** Assignment **
Starting at the first line of the data below, write out each line exactly until you reach the line containing "mimics spoken conversation", and include that line too.

** Records for the exercise **

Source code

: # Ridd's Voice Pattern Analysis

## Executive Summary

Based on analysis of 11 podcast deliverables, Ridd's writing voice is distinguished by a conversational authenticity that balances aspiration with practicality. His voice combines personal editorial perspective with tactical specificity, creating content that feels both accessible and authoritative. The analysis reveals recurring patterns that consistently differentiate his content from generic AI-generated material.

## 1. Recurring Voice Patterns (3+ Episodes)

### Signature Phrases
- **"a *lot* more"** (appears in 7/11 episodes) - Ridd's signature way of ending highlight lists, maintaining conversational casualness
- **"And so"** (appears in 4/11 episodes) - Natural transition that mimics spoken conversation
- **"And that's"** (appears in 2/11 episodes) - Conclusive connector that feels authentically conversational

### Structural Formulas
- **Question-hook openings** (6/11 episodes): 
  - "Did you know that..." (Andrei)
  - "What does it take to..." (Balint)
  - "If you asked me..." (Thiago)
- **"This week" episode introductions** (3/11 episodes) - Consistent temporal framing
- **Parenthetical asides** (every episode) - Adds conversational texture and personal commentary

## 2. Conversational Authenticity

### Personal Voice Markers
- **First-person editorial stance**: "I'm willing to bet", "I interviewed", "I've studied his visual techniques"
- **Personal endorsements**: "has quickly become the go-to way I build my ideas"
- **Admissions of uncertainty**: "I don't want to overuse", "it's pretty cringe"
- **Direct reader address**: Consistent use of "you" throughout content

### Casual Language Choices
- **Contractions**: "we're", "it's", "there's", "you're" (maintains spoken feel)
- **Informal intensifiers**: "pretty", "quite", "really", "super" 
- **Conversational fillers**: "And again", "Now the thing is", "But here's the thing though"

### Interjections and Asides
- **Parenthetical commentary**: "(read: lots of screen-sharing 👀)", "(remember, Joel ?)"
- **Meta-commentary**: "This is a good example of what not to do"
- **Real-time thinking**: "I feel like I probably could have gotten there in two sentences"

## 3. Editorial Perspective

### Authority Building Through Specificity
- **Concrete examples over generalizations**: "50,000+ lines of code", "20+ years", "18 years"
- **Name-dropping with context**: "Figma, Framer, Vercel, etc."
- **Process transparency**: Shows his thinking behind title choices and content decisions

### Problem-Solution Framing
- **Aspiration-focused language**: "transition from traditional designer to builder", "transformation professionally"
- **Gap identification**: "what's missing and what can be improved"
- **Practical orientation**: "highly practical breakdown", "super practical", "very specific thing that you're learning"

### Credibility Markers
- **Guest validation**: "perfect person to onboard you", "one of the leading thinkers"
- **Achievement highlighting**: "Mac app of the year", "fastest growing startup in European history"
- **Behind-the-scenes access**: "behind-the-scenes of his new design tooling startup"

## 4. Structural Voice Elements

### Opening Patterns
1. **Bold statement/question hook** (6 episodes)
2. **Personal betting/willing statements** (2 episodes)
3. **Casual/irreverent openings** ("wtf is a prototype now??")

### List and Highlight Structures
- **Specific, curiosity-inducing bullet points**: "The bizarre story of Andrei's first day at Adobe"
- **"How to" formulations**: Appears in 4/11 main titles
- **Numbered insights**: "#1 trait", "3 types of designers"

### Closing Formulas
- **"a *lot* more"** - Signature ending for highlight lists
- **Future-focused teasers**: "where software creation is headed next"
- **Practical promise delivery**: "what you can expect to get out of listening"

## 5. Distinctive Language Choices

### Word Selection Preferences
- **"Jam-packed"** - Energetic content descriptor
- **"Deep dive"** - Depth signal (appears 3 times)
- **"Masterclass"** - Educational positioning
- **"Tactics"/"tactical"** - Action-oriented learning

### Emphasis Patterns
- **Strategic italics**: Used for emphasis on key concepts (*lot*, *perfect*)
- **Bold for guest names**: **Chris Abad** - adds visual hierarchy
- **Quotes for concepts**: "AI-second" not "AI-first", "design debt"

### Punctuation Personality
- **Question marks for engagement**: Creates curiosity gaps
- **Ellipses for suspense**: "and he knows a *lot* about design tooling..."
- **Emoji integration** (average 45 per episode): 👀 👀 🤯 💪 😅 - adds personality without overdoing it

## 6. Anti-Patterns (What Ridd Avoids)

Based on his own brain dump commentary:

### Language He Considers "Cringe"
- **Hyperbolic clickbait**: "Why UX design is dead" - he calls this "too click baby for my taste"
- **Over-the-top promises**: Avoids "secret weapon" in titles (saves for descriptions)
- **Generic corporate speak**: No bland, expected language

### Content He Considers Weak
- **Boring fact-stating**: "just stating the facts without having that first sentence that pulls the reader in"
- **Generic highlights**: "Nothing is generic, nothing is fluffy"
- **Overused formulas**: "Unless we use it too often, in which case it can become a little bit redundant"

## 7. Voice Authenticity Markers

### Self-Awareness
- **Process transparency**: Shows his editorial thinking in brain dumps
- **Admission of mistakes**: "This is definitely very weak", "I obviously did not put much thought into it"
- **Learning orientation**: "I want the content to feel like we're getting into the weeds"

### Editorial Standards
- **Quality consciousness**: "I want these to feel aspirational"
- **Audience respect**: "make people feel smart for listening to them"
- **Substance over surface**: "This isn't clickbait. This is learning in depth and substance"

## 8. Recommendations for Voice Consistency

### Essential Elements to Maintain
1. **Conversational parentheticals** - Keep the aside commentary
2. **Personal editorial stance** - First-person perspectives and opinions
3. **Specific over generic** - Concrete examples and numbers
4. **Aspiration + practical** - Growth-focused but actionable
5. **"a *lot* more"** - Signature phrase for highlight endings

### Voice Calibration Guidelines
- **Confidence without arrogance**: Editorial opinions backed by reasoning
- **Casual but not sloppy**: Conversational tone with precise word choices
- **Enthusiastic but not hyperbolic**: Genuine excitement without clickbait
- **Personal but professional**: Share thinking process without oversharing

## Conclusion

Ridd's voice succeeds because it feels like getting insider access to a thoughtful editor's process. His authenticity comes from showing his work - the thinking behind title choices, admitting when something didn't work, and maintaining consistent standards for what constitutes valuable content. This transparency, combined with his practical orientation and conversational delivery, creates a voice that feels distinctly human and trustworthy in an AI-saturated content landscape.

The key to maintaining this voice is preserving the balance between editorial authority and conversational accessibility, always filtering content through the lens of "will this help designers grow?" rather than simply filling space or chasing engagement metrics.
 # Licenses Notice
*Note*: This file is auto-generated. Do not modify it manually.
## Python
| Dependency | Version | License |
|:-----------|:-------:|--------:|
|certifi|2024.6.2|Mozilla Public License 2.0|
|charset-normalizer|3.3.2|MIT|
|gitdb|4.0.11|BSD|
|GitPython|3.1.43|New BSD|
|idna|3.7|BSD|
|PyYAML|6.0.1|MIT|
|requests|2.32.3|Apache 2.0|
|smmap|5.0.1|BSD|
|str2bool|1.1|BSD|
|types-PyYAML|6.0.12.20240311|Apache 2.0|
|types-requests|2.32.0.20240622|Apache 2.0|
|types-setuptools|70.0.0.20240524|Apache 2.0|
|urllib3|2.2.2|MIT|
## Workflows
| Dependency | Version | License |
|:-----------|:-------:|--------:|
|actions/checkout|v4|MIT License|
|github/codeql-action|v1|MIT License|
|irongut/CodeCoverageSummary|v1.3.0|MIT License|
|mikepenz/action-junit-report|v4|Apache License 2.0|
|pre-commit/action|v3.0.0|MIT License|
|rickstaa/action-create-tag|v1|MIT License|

** Solution for this problem **
Source code

: # Ridd's Voice Pattern Analysis

## Executive Summary

Based on analysis of 11 podcast deliverables, Ridd's writing voice is distinguished by a conversational authenticity that balances aspiration with practicality. His voice combines personal editorial perspective with tactical specificity, creating content that feels both accessible and authoritative. The analysis reveals recurring patterns that consistently differentiate his content from generic AI-generated material.

## 1. Recurring Voice Patterns (3+ Episodes)

### Signature Phrases
- **"a *lot* more"** (appears in 7/11 episodes) - Ridd's signature way of ending highlight lists, maintaining conversational casualness
- **"And so"** (appears in 4/11 episodes) - Natural transition that mimics spoken conversation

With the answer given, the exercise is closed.